LANSING | Jaclene Bonnema has seen that look in the opponents' eyes more times than she can count.
Usually, the look comes as the 6-foot-1 senior practices her kills during four-minute warm-up drills prior to a match. The opponents may try to hide their reaction as Bonnema warms up, but it is not easy disguising fear.
"It's a good feeling," Bonnema said of the intimidation she often sees.
Illiana Christian coach Nikki Van Dyke makes her players put together a list of personal goals before the beginning of each season. At mid-season, Van Dyke will review the list with each player.
Bonnema has already met all of her on-court goals this season except for one, and that one which is yet to be decided may be the most impressive of the lot: She hopes to finish the year without having a kill attempt by her blocked.
Middle hitters usually don't lead their teams in kills, but Bonnema is proving to be the exception to the rule so far this season.
The Dyer resident easily led the squad through 22 matches with 143 kills, 40 of which came during a five-match, all-tournament performance at the Manteno Invitational Sept. 24, where the Vikings took third.
The strong showing by the Vikings at Manteno came on the heels of a pair of unexpected Metro Suburban losses earlier in the week to Timothy Christian and Riverside-Brookfield.
Bonnema followed up her performance at Manteno by being named to the all-tournament team at the Tinley Park Invitational on Oct. 1, where she delivered 35 kills and 36 blocks while leading the Vikings to the tournament title.
"I think (the pair of losses) was a wake-up call for us," said Bonnema, a two-year starter. "Now that it's in the middle of the season, and school is really kicking in, we need to really focus and take practices more seriously."
As a left-handed player, Van Dyke conceded it would make it easier on the setter to have Bonnema play right side or outside hitter, but then the Vikings would not fully benefit from what the imposing hitter actually does best -- block shots.
Bonnema has averaged nearly five blocks per contest so far this season, including 27 blocks at the Manteno tournament.
"She's really blossomed as a player for us this year," Van Dyke said. "One of the reasons we have been so successful this year is because she has such a presence on the court and is so great on defense."
Bonnema had surgery in the spring to repair torn cartilage in her right knee.
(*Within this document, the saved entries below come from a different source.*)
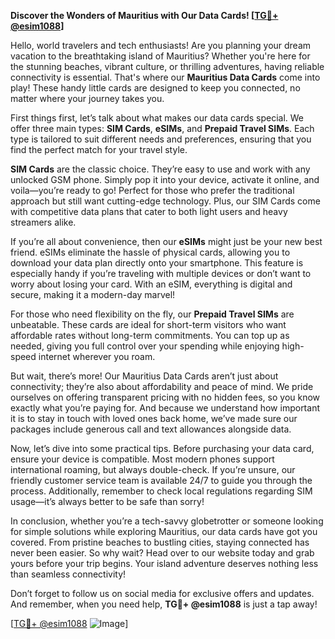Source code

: **Discover the Wonders of Mauritius with Our Data Cards! [[TG💪+ @esim1088](https://t.me/s/esim1088)]**

Hello, world travelers and tech enthusiasts! Are you planning your dream vacation to the breathtaking island of Mauritius? Whether you're here for the stunning beaches, vibrant culture, or thrilling adventures, having reliable connectivity is essential. That's where our **Mauritius Data Cards** come into play! These handy little cards are designed to keep you connected, no matter where your journey takes you.

First things first, let’s talk about what makes our data cards special. We offer three main types: **SIM Cards**, **eSIMs**, and **Prepaid Travel SIMs**. Each type is tailored to suit different needs and preferences, ensuring that you find the perfect match for your travel style.

**SIM Cards** are the classic choice. They’re easy to use and work with any unlocked GSM phone. Simply pop it into your device, activate it online, and voila—you’re ready to go! Perfect for those who prefer the traditional approach but still want cutting-edge technology. Plus, our SIM Cards come with competitive data plans that cater to both light users and heavy streamers alike.

If you’re all about convenience, then our **eSIMs** might just be your new best friend. eSIMs eliminate the hassle of physical cards, allowing you to download your data plan directly onto your smartphone. This feature is especially handy if you’re traveling with multiple devices or don’t want to worry about losing your card. With an eSIM, everything is digital and secure, making it a modern-day marvel!

For those who need flexibility on the fly, our **Prepaid Travel SIMs** are unbeatable. These cards are ideal for short-term visitors who want affordable rates without long-term commitments. You can top up as needed, giving you full control over your spending while enjoying high-speed internet wherever you roam.

But wait, there’s more! Our Mauritius Data Cards aren’t just about connectivity; they’re also about affordability and peace of mind. We pride ourselves on offering transparent pricing with no hidden fees, so you know exactly what you’re paying for. And because we understand how important it is to stay in touch with loved ones back home, we’ve made sure our packages include generous call and text allowances alongside data.

Now, let’s dive into some practical tips. Before purchasing your data card, ensure your device is compatible. Most modern phones support international roaming, but always double-check. If you’re unsure, our friendly customer service team is available 24/7 to guide you through the process. Additionally, remember to check local regulations regarding SIM usage—it’s always better to be safe than sorry!

In conclusion, whether you’re a tech-savvy globetrotter or someone looking for simple solutions while exploring Mauritius, our data cards have got you covered. From pristine beaches to bustling cities, staying connected has never been easier. So why wait? Head over to our website today and grab yours before your trip begins. Your island adventure deserves nothing less than seamless connectivity!

Don’t forget to follow us on social media for exclusive offers and updates. And remember, when you need help, **TG💪+ @esim1088** is just a tap away! 

[[TG💪+ @esim1088](https://t.me/s/esim1088) ![Image](https://i.postimg.cc/Y0z9fWf4/image.png)]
She returned to the court in time for summer workouts, and said the injury only bothers after matches or tournaments.
"I don't think (the knee surgery) has affected my jumping at all," Bonnema said.
Bonnema is also a member of the National Honor Society and hopes to one day either be a physical therapist or athletic trainer. Van Dyke said it is Bonnema's demeanor on the court that adds to her physical skills on a volleyball court.
"She is a quiet leader," Van Dyke said. "After a kill or block, you don't really see her do much celebrating, and I know that is why a lot of teams respect her and that is why our team respects her. She never gets too high or low on the court, and that is a good influence on her teammates."